PROV-ISSUE-138 (collection-collision): Collection does not describe multiple additions/replacements [Data Model]

PROV-ISSUE-138 (collection-collision): Collection does not describe multiple additions/replacements [Data Model]

http://www.w3.org/2011/prov/track/issues/138

Raised by: Stian Soiland-Reyes
On product: Data Model


http://www.w3.org/TR/prov-dm/#expression-Collection introduces relations for expressing collection modifications:


Expression: wasAddedTo_Key(c,k) (resp. wasRemovedFrom_Key(c,k)) denotes that collection c had a new value with key k added to (resp. removed from) it.


It is not clear what would happen if a second addition added a value with the same key.

Imagine:

  wasAddedTo_Coll(c2,c1)
  wasAddedTo_Key(c2,k1)
  wasAddedTo_Entity(c2,e1)

  wasAddedTo_Coll(c3,c2)
  wasAddedTo_Key(c3,k1)
  wasAddedTo_Entity(c3,e2)

It is clear that c3 contains (k1, e2).
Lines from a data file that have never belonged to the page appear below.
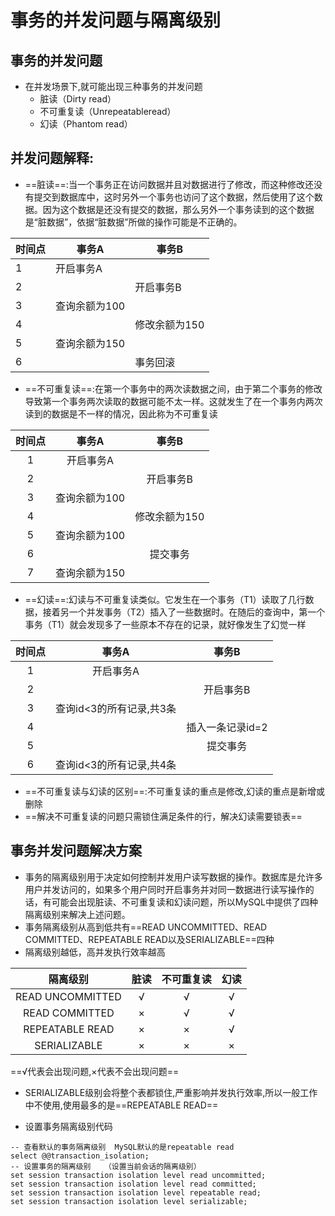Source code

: # 事务的并发问题与隔离级别

## 事务的并发问题

- 在并发场景下,就可能出现三种事务的并发问题
  - 脏读（Dirty read） 
  - 不可重复读（Unrepeatableread） 
  - 幻读（Phantom read）

## 并发问题解释:

- ==脏读==:当一个事务正在访问数据并且对数据进行了修改，而这种修改还没有提交到数据库中，这时另外一个事务也访问了这个数据，然后使用了这个数据。因为这个数据是还没有提交的数据，那么另外一个事务读到的这个数据是“脏数据”，依据“脏数据”所做的操作可能是不正确的。

| 时间点 | 事务A         | 事务B         |
| ------ | ------------- | ------------- |
| 1      | 开启事务A     |               |
| 2      |               | 开启事务B     |
| 3      | 查询余额为100 |               |
| 4      |               | 修改余额为150 |
| 5      | 查询余额为150 |               |
| 6      |               | 事务回滚      |

- ==不可重复读==:在第一个事务中的两次读数据之间，由于第二个事务的修改导致第一个事务两次读取的数据可能不太一样。这就发生了在一个事务内两次读到的数据是不一样的情况，因此称为不可重复读

| 时间点 |     事务A     |     事务B     |
| :----: | :-----------: | :-----------: |
|   1    |   开启事务A   |               |
|   2    |               |   开启事务B   |
|   3    | 查询余额为100 |               |
|   4    |               | 修改余额为150 |
|   5    | 查询余额为100 |               |
|   6    |               |   提交事务    |
|   7    | 查询余额为150 |               |

- ==幻读==:幻读与不可重复读类似。它发生在一个事务（T1）读取了几行数据，接着另一个并发事务（T2）插入了一些数据时。在随后的查询中，第一个事务（T1）就会发现多了一些原本不存在的记录，就好像发生了幻觉一样

| 时间点 |          事务A           |      事务B       |
| :----: | :----------------------: | :--------------: |
|   1    |        开启事务A         |                  |
|   2    |                          |    开启事务B     |
|   3    | 查询id<3的所有记录,共3条 |                  |
|   4    |                          | 插入一条记录id=2 |
|   5    |                          |     提交事务     |
|   6    | 查询id<3的所有记录,共4条 |                  |

- ==不可重复读与幻读的区别==:不可重复读的重点是修改,幻读的重点是新增或删除
- ==解决不可重复读的问题只需锁住满足条件的行，解决幻读需要锁表==

## 事务并发问题解决方案

- 事务的隔离级别用于决定如何控制并发用户读写数据的操作。数据库是允许多用户并发访问的，如果多个用户同时开启事务并对同一数据进行读写操作的话，有可能会出现脏读、不可重复读和幻读问题，所以MySQL中提供了四种隔离级别来解决上述问题。
- 事务隔离级别从高到低共有==READ UNCOMMITTED、READ COMMITTED、REPEATABLE READ以及SERIALIZABLE==四种
- 隔离级别越低，高并发执行效率越高

|     隔离级别     | 脏读 | 不可重复读 | 幻读 |
| :--------------: | :--: | :--------: | :--: |
| READ UNCOMMITTED |  √   |     √      |  √   |
|  READ COMMITTED  |  ×   |     √      |  √   |
| REPEATABLE READ  |  ×   |     ×      |  √   |
|   SERIALIZABLE   |  ×   |     ×      |  ×   |

==√代表会出现问题,×代表不会出现问题==

- SERIALIZABLE级别会将整个表都锁住,严重影响并发执行效率,所以一般工作中不使用,使用最多的是==REPEATABLE READ==

- 设置事务隔离级别代码

```mysql
-- 查看默认的事务隔离级别  MySQL默认的是repeatable read  
select @@transaction_isolation;  
-- 设置事务的隔离级别   （设置当前会话的隔离级别）
set session transaction isolation level read uncommitted;  
set session transaction isolation level read committed;  
set session transaction isolation level repeatable read;  
set session transaction isolation level serializable; 
```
Does it also contain (k1, e1)?

I understand this is meant as a general collection, and the interpretation of this might as well depend on the specific type of collection. However that means that without knowing the type of collection you can't tell if e1 is contained in c3 or not.


I believe we should not allow automatic replacement, and neither allow multiple values for the same key.  So if asserting:

  wasAddedTo_Coll(c2,c1)
  wasAddedTo_Key(c2,k1)
  wasAddedTo_Entity(c2,e1)


c1 does *not* contain k1, but *might* have e1 under a different key.


Suggested:
wasAddedTo_Coll(c2,c1); wasAddedTo_Key(c2,k1) asserts that c2 now contains the key k1 - but the collection c2 is derived from, c1, did not contain the key k1. 

A second addition of the same key without an intermediate removal is not valid in PROV. If the specific type of collection is performing replacement by key, such as a dictionary/map/hashtable, then the asserter will need to model an intermediate wasRemovedFrom_Coll(intermediate, original) and  wasAddedTo_Coll(new, intermediate). If the specific type of collection contains multiple values per key, then the value should instead be asserted as a new nested collection of those values.

Received on Saturday, 29 October 2011 23:46:10 UTC